The long afternoon wore away. On a giant rock on a flat car, Silent stretched his muscles, and looked at his watch. Mortally tired he was. He thought of his bed, and a cup of steaming coffee. An hour more! They were now dynamiting the largest rocks on the cars before unloading them. The heavy loads could not be emptied quickly enough. Not dribbled, the rock, but dumped simultaneously, else the gravel and rock might be washed down-stream faster than they could be put on. The job called for an alert eye and hand working together. Many cars must be unloaded at once; the din on Silent’s train was terrific. His crew looked like devils, drenched from the spray which rose from the river each time the rock-pour began; blackened by the smoke from the belching engine. The river was ugly in its wrath. It was humping itself for its final stand against the absurdity of human intention; its yellow tail swished through the bents of the trestle.
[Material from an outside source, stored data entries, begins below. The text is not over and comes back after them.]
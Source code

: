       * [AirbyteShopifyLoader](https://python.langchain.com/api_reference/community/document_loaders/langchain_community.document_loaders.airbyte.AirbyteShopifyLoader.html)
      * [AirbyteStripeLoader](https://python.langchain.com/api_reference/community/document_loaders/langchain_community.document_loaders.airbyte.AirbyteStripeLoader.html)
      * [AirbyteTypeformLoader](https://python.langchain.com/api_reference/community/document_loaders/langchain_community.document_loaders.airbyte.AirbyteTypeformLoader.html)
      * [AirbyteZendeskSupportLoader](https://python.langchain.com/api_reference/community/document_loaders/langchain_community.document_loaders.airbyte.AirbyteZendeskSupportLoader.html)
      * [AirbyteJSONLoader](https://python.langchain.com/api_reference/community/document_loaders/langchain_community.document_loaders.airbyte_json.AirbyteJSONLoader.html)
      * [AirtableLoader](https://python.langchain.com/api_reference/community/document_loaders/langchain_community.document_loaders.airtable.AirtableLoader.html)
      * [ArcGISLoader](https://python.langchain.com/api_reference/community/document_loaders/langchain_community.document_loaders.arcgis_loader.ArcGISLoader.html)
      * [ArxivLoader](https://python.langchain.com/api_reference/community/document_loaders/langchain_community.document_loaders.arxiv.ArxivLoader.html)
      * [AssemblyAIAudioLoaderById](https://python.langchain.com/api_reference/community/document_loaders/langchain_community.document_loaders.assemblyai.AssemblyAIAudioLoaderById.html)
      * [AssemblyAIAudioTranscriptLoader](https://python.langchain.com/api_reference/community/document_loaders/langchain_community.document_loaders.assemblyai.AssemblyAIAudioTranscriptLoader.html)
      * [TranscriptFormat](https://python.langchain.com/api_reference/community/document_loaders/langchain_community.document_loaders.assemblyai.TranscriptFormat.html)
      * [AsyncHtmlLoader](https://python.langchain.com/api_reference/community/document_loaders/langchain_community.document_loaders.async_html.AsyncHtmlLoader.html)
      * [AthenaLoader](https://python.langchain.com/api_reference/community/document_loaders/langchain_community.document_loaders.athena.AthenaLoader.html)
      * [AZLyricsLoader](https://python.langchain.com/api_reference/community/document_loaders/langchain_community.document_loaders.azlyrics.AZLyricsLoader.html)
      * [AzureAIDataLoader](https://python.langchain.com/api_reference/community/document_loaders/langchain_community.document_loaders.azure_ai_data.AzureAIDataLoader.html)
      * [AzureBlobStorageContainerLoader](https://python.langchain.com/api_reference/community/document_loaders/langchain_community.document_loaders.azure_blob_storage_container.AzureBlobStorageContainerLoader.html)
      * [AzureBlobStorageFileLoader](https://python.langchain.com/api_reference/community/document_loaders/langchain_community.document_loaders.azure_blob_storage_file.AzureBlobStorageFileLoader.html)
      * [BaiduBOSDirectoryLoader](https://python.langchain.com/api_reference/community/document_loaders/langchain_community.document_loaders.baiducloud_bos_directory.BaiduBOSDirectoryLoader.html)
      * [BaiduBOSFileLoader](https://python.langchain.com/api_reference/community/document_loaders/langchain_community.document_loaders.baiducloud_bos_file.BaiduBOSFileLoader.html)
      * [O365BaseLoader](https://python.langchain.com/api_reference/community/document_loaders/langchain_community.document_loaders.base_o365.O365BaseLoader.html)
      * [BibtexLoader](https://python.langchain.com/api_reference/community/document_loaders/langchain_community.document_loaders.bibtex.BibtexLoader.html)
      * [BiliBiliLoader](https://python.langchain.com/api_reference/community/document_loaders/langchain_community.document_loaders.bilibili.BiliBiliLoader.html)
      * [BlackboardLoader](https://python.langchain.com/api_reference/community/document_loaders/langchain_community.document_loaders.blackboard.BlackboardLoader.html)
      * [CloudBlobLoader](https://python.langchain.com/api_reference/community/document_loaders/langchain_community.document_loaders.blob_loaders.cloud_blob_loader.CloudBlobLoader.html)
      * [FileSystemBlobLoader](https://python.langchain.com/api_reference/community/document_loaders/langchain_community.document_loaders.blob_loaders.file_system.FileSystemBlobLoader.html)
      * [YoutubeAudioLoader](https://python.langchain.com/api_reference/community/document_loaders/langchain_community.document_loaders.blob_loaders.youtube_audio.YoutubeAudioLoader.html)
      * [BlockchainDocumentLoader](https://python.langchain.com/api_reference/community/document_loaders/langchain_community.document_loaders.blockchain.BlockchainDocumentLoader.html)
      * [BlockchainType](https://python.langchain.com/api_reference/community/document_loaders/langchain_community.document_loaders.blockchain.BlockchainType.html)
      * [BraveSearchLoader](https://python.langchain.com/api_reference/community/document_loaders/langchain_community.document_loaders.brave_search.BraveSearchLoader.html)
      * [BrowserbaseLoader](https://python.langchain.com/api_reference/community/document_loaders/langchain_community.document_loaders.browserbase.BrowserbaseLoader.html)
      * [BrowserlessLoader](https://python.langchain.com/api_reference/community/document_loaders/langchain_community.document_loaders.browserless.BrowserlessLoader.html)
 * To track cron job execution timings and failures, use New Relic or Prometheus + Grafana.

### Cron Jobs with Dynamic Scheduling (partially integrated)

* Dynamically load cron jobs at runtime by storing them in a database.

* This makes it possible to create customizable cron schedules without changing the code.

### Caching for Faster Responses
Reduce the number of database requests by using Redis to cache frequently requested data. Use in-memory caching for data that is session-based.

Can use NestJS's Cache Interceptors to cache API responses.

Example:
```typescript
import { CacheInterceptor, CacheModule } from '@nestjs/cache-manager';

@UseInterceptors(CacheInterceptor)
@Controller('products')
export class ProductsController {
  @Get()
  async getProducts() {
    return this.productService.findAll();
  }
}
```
“It isn’t what I’d call pretty,” yelled Wooster to Bodefeldt, as they passed in a flat car. The noise of the rock-pouring began again.
“Not a picnic,” cried Bodefeldt.
But there was a thrill in it. They were working against the most formidable force in nature, against time, and moreover without precedent. Not one of them would risk a hazard as to the next move of the wily Dragon. A swift rise, and swift rises of the Gila were always to be feared, and their barrier would be flung down the channel as a useless toy. Haste was their only chance. The breath of the workers came quick and short. The order came for more speed. Rickard moved from bank to raft; knee deep in water, screaming orders through the din; directing the gangs; speeding the rock trains; helping Wooster, who was driving large gangs of Mexicans and Indians. The river must not be allowed to creep around the bulwark, to catch them unawares; the work must not halt for an instant; the force of the thwarted river growing fiercer with each pour of rock. Haste against strength, or the victory the river’s! Hardin oscillated between the levee and dams, taking orders, giving orders. His energy was superb. His heavy run was like a bulldog’s, full of ferocious purpose. Marshall halted him as he thumped past, straight from the levees.
“It’s going all right,” he assured the man who had humiliated him. His sense of wrong was sleeping; the battle developed the real soldier. “The levee will stand if we can work quick enough.”
“Good!” cried Marshall. “We’ll win yet, old man!”
It had grown dark, but no one yet had thought of the lights, the great Wells’ burners stretched across the channel. To Marshall’s war-trained ear, the glut of raining rock sounded like cannonading. It was a queer scene, the dark pocket of battle-ground, the clouds of smoke, the dashing mountains of spray; men rushing to and fro like masked dwarfs, trains thundering on to the trestles. Suddenly, the lights flared out.
Marshall found himself standing by Captain Brandon, who had his note-book in his hand. The dark had stolen on him; but he kept on scribbling his report to the Sun. He did not hear Marshall’s inquiry.